В гитлеровском режиме произвели подмену понятий. Поступки Виланда, которые сейчас мы воспринимаем как аморальные, тогда в моменте казались ему положительными. Есть лайфхак: если хочешь «протащить» в общество зло, просто назови его добром — условно любым положительным понятием. Такой порок, как воровство еврейского имущества, в устах некоторых политиков стал экспроприацией — якобы «делом во благо бюджета пострадавшего государства», а массовое уничтожение — «очищением нации». Заменяя прямые и точные слова типа «убийство», «истребление», «геноцид» на эвфемизмы, которые звучат безэмоционально и будто бы обоснованно, преступлению предается вид рационального и даже морально уместного действия. И так Виланд, убивая людей, думает, что вершит что-то положительное во имя светлого будущего своей страны.
Работая над романом «Виланд», я обращалась к научным трудам биолога Роберта Сапольски и социолога Стэнли Милгрэма, когда пыталась разобраться с тем, что творилось в голове героя. Милгрэм экспериментально доказал, что человеку комфортно быть «как все». А Сапольски предложил биологическое обоснование. Миндалевидное тело в мозге отвечает за беспокойство и тревожность. Если мы поступаем не как все, его активность усиливается, а мы ощущаем тревогу. То есть поступать «не как все» интерпретируется мозгом как потенциальная угроза. Делать же «как все» — даже если это неправильно — нашему мозгу спокойнее, чем отстаивать свою точку зрения, которая видится правдой.
Свобода воли и сопротивление нацизму
— Понятие свободы воли имеет теологическое происхождение и вызывает научные споры. Ведутся дискуссии среди философов, теоретиков права, нейропсихологов, когнитивных психологов: если у нас всё зависит от гормонов, то где здесь, собственно говоря, свобода воли? И тогда весь уголовный кодекс необходимо пересматривать, потому что нужно наказывать человека не за поступки, а за перебои в гормональной системе.
Когда речь заходит о сопротивлении нацизму, часто вспоминают Клауса фон Штауффенберга, который совершил покушение на Гитлера. Важно отметить, что он вполне разделял идеи национал-социализма, но ему не нравились некоторые решения Гитлера. Штауффенберг выступал не против бесчеловечного режима, а против руководства, в частности политики на фронте.
Сразу после войны, в период становления нового немецкого государства, речь идет прежде всего о Западной Германии, сложился общественно-политический консенсус, суть которого заключалась в том, что о недавнем прошлом лучше не вспоминать и не говорить.
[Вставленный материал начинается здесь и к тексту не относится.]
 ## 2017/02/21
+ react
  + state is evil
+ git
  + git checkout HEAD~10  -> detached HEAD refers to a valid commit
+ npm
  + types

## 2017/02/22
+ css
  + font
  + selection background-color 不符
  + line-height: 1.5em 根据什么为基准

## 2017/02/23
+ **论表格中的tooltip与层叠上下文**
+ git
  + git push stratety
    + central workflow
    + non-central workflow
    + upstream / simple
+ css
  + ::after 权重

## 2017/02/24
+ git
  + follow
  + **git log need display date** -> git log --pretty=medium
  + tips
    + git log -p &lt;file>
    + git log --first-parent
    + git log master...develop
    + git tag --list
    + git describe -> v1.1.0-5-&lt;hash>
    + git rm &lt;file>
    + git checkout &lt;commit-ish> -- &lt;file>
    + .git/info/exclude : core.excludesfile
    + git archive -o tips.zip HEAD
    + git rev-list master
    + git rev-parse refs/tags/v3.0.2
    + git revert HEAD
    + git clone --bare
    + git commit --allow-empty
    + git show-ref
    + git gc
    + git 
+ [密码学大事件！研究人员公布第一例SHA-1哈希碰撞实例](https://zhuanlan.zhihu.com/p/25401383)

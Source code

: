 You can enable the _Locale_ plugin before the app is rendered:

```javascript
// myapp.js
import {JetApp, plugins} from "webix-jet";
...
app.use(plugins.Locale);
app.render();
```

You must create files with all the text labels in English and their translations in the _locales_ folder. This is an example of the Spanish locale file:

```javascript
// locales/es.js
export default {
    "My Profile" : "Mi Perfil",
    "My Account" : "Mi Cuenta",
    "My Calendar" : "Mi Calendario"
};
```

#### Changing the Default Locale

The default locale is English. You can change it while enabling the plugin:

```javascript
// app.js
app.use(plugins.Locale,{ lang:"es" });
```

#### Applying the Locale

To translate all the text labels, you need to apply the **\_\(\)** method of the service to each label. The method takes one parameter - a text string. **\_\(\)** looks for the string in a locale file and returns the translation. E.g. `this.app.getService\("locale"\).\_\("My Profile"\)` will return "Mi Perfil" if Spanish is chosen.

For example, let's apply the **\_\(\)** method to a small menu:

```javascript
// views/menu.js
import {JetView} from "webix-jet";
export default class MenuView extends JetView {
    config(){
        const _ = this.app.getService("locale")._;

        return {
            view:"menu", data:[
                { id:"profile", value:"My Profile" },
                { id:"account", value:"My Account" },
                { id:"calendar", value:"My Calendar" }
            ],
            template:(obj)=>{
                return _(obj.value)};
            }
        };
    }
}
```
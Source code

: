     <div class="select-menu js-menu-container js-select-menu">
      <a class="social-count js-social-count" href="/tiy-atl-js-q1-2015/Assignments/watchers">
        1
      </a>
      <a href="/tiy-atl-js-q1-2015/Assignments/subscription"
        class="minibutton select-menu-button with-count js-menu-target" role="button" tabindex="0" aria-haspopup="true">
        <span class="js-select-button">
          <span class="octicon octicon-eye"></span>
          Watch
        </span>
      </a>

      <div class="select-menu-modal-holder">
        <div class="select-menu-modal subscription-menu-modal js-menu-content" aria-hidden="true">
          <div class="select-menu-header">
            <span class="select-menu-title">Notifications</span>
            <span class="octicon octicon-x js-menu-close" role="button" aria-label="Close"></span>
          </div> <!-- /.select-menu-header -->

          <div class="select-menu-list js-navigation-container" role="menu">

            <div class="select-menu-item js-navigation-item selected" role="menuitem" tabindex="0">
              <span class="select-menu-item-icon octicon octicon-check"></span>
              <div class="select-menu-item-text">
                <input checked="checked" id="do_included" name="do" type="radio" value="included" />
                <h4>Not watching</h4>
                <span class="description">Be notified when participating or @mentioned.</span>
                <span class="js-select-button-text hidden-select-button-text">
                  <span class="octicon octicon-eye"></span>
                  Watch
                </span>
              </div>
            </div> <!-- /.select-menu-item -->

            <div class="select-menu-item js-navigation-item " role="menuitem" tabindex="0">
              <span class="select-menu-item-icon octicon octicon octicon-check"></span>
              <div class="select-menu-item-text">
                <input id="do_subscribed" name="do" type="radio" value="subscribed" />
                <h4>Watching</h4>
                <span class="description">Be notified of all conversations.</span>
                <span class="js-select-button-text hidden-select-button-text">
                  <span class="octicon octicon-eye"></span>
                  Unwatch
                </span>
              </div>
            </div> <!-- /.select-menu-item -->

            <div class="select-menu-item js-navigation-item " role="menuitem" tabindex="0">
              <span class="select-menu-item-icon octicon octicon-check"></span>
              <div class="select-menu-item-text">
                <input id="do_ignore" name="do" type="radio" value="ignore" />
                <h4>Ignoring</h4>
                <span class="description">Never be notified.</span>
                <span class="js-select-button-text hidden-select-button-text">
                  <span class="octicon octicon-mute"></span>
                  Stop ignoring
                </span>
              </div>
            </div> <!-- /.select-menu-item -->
Это позволило интегрировать бывших членов партии, среди которых были чиновники, учителя, врачи и многие другие, в создание новой немецкой государственности.
Ситуация изменится лишь во второй половине 1960-х годов, когда послевоенное поколение немцев начнет задавать вопросы родителям и решительно выступать против засилья бывших нацистов в госаппарате ФРГ. Апогеем этого процесса станут студенческие выступления 1968 года.
Постепенно прошлое станет предметом общественной рефлексии, будут обозначены герои, злодеи, жертвы или агрессоры. На общественное мнение особенно повлиял Франкфуртский процесс 1963–1965 годов, когда перед судом предстали работники лагеря смерти в Освенциме. Широкой публике были представлены документы, изобличающие бесчеловечную деятельность персонала, в том числе и медицинских работников, проводивших эксперименты на заключенных. С этого момента тема преодоления нацистского прошлого станет неотъемлемой частью современной Германии.